• **RECORDS SHOWN**
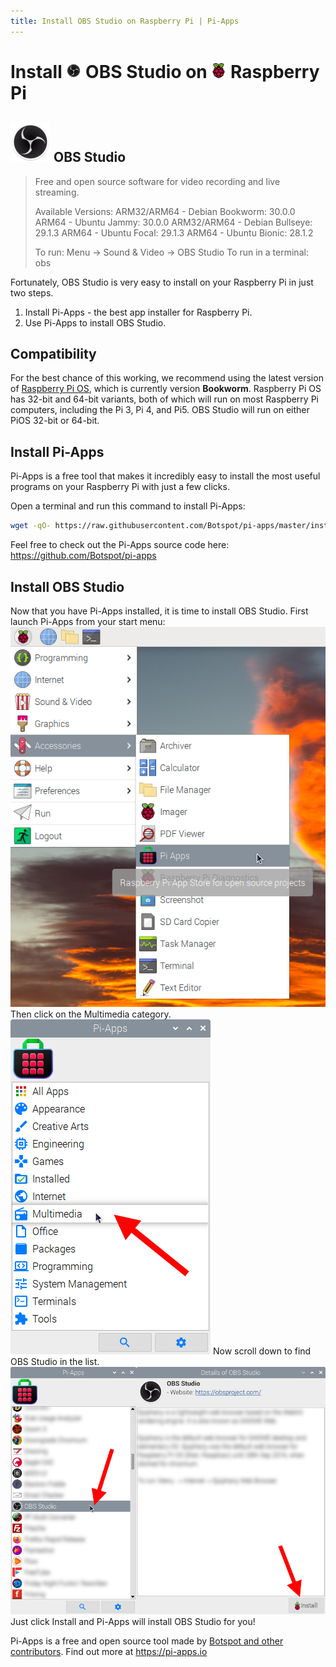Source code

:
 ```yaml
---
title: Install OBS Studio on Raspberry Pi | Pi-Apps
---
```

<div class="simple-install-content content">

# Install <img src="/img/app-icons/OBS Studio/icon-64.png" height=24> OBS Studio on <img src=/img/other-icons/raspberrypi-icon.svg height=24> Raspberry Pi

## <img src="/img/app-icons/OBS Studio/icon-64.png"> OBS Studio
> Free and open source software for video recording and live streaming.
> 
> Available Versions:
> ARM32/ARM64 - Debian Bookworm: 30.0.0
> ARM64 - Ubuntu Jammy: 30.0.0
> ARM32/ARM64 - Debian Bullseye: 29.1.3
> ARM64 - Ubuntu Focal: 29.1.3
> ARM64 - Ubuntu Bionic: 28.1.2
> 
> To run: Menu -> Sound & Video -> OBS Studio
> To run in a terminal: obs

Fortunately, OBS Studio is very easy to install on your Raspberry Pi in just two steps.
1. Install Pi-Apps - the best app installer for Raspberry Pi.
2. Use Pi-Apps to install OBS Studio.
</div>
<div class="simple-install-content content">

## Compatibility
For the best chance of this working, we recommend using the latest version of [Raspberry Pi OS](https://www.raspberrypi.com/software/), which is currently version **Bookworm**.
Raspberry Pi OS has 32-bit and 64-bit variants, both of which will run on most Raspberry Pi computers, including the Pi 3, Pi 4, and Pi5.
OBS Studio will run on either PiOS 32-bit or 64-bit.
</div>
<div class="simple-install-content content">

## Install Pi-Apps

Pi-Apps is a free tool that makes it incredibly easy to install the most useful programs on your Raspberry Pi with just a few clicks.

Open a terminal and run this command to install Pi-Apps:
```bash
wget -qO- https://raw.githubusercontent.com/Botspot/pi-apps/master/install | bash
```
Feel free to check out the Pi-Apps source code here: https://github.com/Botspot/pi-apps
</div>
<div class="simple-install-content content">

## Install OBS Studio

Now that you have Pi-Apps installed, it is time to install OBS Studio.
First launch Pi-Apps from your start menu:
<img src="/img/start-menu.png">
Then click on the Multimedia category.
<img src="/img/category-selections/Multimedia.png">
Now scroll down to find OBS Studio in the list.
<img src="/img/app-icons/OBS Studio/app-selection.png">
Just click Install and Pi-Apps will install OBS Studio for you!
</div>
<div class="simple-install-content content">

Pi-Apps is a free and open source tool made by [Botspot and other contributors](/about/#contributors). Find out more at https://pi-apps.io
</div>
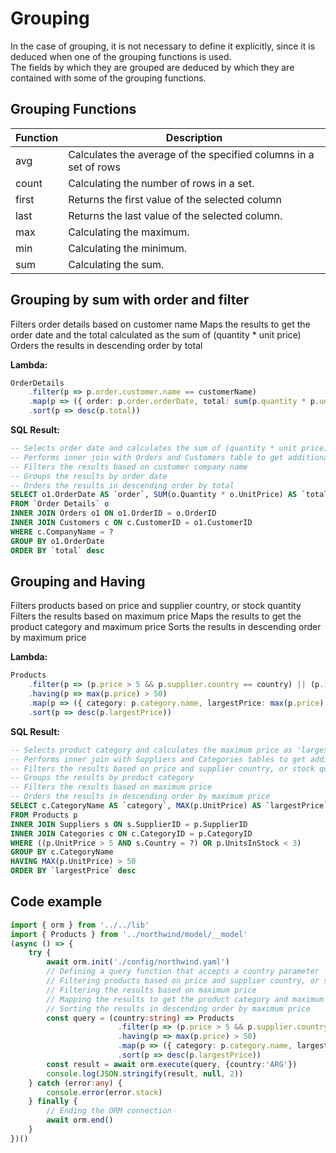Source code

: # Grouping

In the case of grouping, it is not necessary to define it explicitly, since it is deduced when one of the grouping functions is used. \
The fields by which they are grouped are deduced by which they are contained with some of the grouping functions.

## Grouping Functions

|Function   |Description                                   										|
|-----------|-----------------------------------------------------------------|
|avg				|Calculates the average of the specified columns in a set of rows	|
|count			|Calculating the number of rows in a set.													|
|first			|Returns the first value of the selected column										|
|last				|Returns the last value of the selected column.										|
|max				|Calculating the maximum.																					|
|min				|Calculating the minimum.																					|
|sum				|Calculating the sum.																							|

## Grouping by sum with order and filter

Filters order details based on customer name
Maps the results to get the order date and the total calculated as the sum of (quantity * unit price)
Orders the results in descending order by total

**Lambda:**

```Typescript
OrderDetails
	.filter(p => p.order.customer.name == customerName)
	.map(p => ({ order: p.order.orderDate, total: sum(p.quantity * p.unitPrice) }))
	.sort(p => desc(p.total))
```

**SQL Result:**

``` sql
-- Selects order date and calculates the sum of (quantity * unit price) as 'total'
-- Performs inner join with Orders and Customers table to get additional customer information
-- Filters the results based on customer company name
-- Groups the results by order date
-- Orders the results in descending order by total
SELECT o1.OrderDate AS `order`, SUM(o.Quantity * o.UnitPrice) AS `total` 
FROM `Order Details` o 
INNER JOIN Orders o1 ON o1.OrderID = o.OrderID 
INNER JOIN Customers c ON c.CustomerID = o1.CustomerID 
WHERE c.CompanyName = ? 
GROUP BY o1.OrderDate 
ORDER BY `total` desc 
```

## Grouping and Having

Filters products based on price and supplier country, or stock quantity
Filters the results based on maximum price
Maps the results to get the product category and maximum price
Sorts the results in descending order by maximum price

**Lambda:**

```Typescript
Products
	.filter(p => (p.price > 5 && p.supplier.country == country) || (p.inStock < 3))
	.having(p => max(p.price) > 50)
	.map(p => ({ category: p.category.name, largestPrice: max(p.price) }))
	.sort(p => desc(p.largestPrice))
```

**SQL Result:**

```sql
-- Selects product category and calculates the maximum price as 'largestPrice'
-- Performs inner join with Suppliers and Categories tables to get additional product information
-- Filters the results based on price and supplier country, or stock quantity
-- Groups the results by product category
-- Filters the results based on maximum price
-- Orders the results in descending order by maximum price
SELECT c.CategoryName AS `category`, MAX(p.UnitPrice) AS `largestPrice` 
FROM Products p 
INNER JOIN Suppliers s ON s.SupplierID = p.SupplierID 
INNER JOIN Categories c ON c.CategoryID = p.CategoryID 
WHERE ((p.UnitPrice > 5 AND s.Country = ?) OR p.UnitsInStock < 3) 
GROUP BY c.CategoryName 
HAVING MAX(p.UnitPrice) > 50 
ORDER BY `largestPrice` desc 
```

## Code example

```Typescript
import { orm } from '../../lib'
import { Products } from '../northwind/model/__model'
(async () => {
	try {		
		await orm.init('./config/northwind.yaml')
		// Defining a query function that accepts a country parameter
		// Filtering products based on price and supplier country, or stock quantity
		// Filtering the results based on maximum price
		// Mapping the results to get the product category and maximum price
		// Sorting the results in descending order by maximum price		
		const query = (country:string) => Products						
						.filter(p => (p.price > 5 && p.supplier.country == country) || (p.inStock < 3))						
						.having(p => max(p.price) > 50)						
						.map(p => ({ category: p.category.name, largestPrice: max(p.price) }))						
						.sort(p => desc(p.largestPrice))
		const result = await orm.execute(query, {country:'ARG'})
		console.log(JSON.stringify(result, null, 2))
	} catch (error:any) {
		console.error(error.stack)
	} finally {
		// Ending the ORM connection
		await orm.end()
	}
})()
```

• **WORK ITEM**
Note how many lines above hold "import" and give that figure alone.

• **EXERCISE OUTPUT**
2